Os dois requisitos que precisam coexistir
Para ser hipersuficiente, o empregado tem de reunir, simultaneamente, diploma de nível superior e salário mensal igual ou superior a duas vezes o teto dos benefícios do Regime Geral de Previdência Social. Faltando um dos dois, o trabalhador continua sob a proteção integral da CLT.
Não basta ganhar bem sem diploma, nem ter diploma ganhando pouco. A lei desenhou um recorte estreito, pensando em cargos técnicos e de direção altamente remunerados.
Quanto é 'duas vezes o teto' em 2026
O valor não é fixo: acompanha o reajuste anual do teto previdenciário. Em 2026, o teto do INSS foi fixado em R$ 8.475,55, conforme a portaria interministerial que corrigiu os benefícios em 3,90%.
O dobro desse teto é R$ 16.951,10. Assim, neste ano, só se enquadra como hipersuficiente quem tem diploma superior e salário mensal igual ou acima desse patamar. Como o teto sobe todo ano, o piso do enquadramento sobe junto.
O que esse empregado pode combinar direto
Preenchidos os requisitos, o hipersuficiente pode pactuar individualmente as matérias do art. 611-A, com a mesma força de uma norma coletiva. Entram temas como jornada, banco de horas, teletrabalho e forma de remuneração variável.
Mesmo assim, há um limite que não se dissolve: os direitos absolutamente indisponíveis, listados no art. 611-B, seguem intocáveis também para ele. Salário mínimo, FGTS, férias com o terço e normas de saúde e segurança não podem ser negociados para baixo.
Por que a proteção não desaparece por completo
A doutrina e a jurisprudência trabalhista veem a figura com cautela. Ganhar bem não elimina a subordinação nem a desigualdade real entre empregado e empregador, e por isso os tribunais examinam com rigor se o acordo individual foi de fato livre e equilibrado.
Na prática, o rótulo de hipersuficiente amplia a autonomia de negociação, mas não transforma o empregado em parte plenamente igual à empresa. A proteção mínima continua servindo de rede.
Como conferir o enquadramento na prática
Na dúvida sobre a condição, o mais prudente é checar dois pontos objetivos antes de qualquer acordo individual: se existe de fato diploma de nível superior e se o salário do mês alcança o dobro do teto vigente. Faltando um deles, o pacto individual sobre os temas do art. 611-A perde a força que a lei reservou ao hipersuficiente, e volta a valer a exigência de norma coletiva.
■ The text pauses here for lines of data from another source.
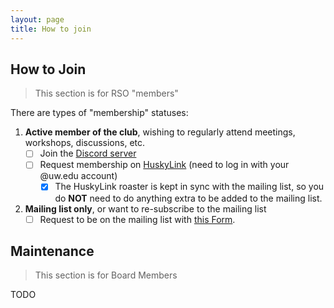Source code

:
 ```yaml
---
layout: page
title: How to join
---
```


## How to Join

> This section is for RSO "members"

There are types of "membership" statuses:

1. **Active member of the club**, wishing to regularly attend meetings, workshops, discussions, etc.
   - [ ] Join the [Discord server](https://uwapp.dev/discord)
   - [ ] Request membership on [HuskyLink](https://huskylink.washington.edu/organization/appdev) (need to log in with your @uw.edu account)
      - [x] The HuskyLink roaster is kept in sync with the mailing list, so you do **NOT** need to do anything extra to be added to the mailing list.
2. **Mailing list only**, or want to re-subscribe to the mailing list
   - [ ] Request to be on the mailing list with [this Form](https://eepurl.com/gLd1Fz).

## Maintenance

> This section is for Board Members

TODO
Como o teto sobe a cada ano, convém refazer essa conferência sempre que o piso do enquadramento for reajustado.
Perguntas frequentes
Quem é hipersuficiente pode ter direitos básicos reduzidos?
Não os direitos do art. 611-B, que são indisponíveis para qualquer trabalhador. O hipersuficiente ganha liberdade para pactuar diretamente os temas do art. 611-A, mas o núcleo de proteção mínima, como salário mínimo, FGTS e férias com o terço, permanece garantido.